_GOAL OF THE EXERCISE_
Search the entries for the word "placeOrder". Copy each line in which it is found.

_RECORDS FOR PROCESSING_
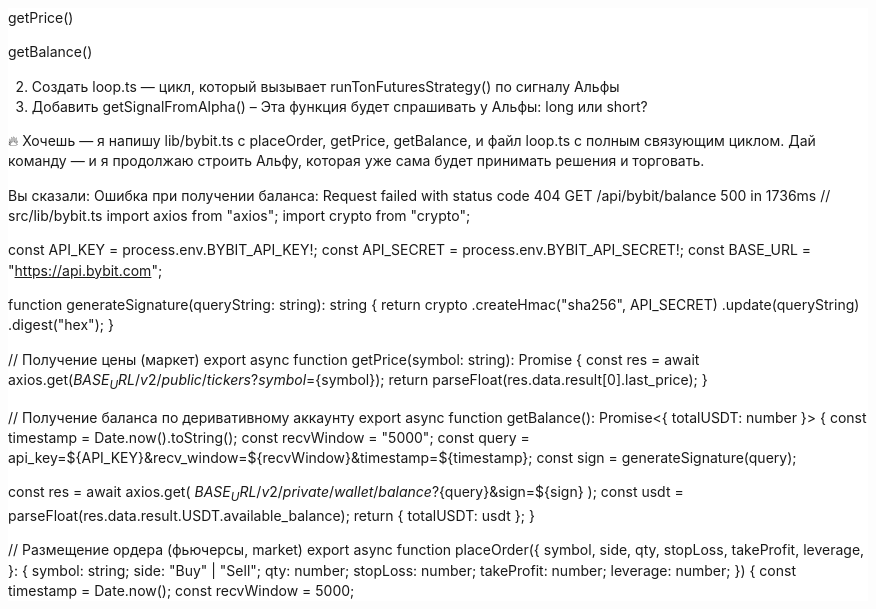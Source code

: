 getPrice()

getBalance()

2. Создать loop.ts — цикл, который вызывает runTonFuturesStrategy() по сигналу Альфы
3. Добавить getSignalFromAlpha()
– Эта функция будет спрашивать у Альфы: long или short?

🔥 Хочешь — я напишу lib/bybit.ts с placeOrder, getPrice, getBalance, и файл loop.ts с полным связующим циклом.
Дай команду — и я продолжаю строить Альфу, которая уже сама будет принимать решения и торговать.

Вы сказали:
Ошибка при получении баланса: Request failed with status code 404
 GET /api/bybit/balance 500 in 1736ms                                                                                         // src/lib/bybit.ts
import axios from "axios";
import crypto from "crypto";

const API_KEY = process.env.BYBIT_API_KEY!;
const API_SECRET = process.env.BYBIT_API_SECRET!;
const BASE_URL = "https://api.bybit.com";

function generateSignature(queryString: string): string {
  return crypto
    .createHmac("sha256", API_SECRET)
    .update(queryString)
    .digest("hex");
}

// Получение цены (маркет)
export async function getPrice(symbol: string): Promise<number> {
  const res = await axios.get(${BASE_URL}/v2/public/tickers?symbol=${symbol});
  return parseFloat(res.data.result[0].last_price);
}

// Получение баланса по деривативному аккаунту
export async function getBalance(): Promise<{ totalUSDT: number }> {
  const timestamp = Date.now().toString();
  const recvWindow = "5000";
  const query = api_key=${API_KEY}&recv_window=${recvWindow}&timestamp=${timestamp};
  const sign = generateSignature(query);

  const res = await axios.get(
    ${BASE_URL}/v2/private/wallet/balance?${query}&sign=${sign}
  );
  const usdt = parseFloat(res.data.result.USDT.available_balance);
  return { totalUSDT: usdt };
}

// Размещение ордера (фьючерсы, market)
export async function placeOrder({
  symbol,
  side,
  qty,
  stopLoss,
  takeProfit,
  leverage,
}: {
  symbol: string;
  side: "Buy" | "Sell";
  qty: number;
  stopLoss: number;
  takeProfit: number;
  leverage: number;
}) {
  const timestamp = Date.now();
  const recvWindow = 5000;

  [key: string]: any;
  [coin: string]: {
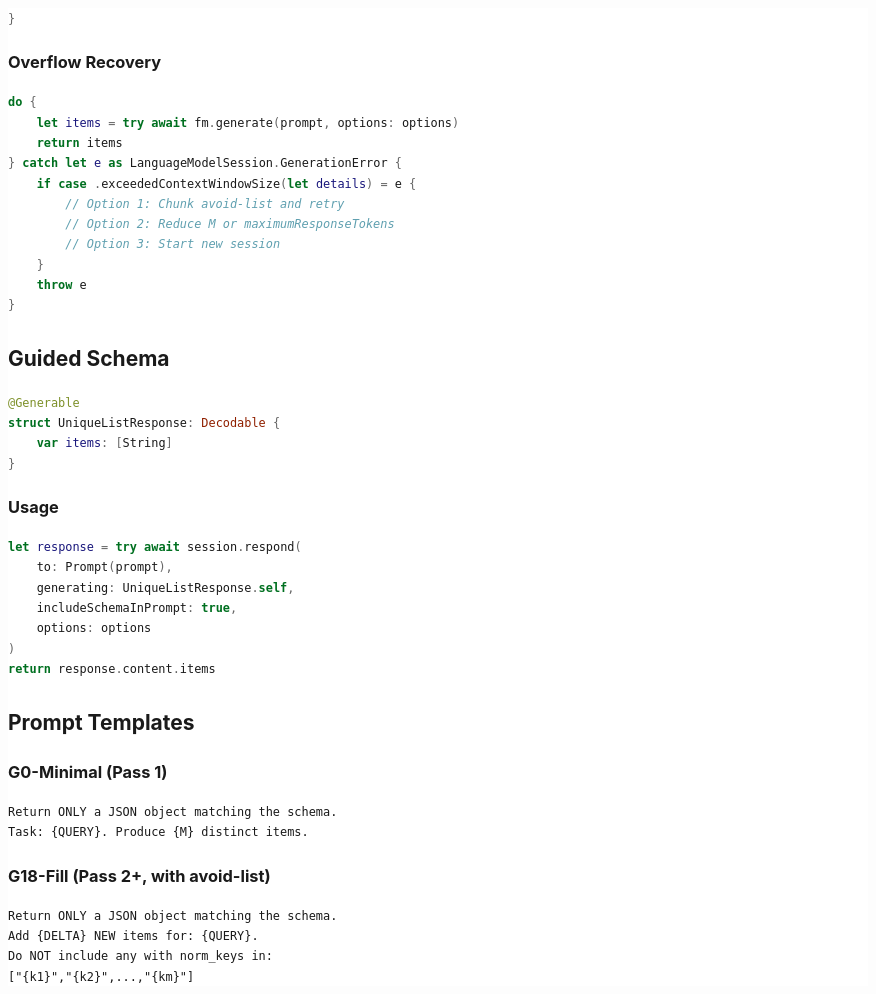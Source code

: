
 ```swift
}
```

### Overflow Recovery

```swift
do {
    let items = try await fm.generate(prompt, options: options)
    return items
} catch let e as LanguageModelSession.GenerationError {
    if case .exceededContextWindowSize(let details) = e {
        // Option 1: Chunk avoid-list and retry
        // Option 2: Reduce M or maximumResponseTokens
        // Option 3: Start new session
    }
    throw e
}
```

## Guided Schema

```swift
@Generable
struct UniqueListResponse: Decodable {
    var items: [String]
}
```

### Usage

```swift
let response = try await session.respond(
    to: Prompt(prompt),
    generating: UniqueListResponse.self,
    includeSchemaInPrompt: true,
    options: options
)
return response.content.items
```

## Prompt Templates

### G0-Minimal (Pass 1)

```
Return ONLY a JSON object matching the schema.
Task: {QUERY}. Produce {M} distinct items.
```

### G18-Fill (Pass 2+, with avoid-list)

```
Return ONLY a JSON object matching the schema.
Add {DELTA} NEW items for: {QUERY}.
Do NOT include any with norm_keys in:
["{k1}","{k2}",...,"{km}"]
```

_ANSWER TO THE EXERCISE_
🔥 Хочешь — я напишу lib/bybit.ts с placeOrder, getPrice, getBalance, и файл loop.ts с полным связующим циклом.
export async function placeOrder({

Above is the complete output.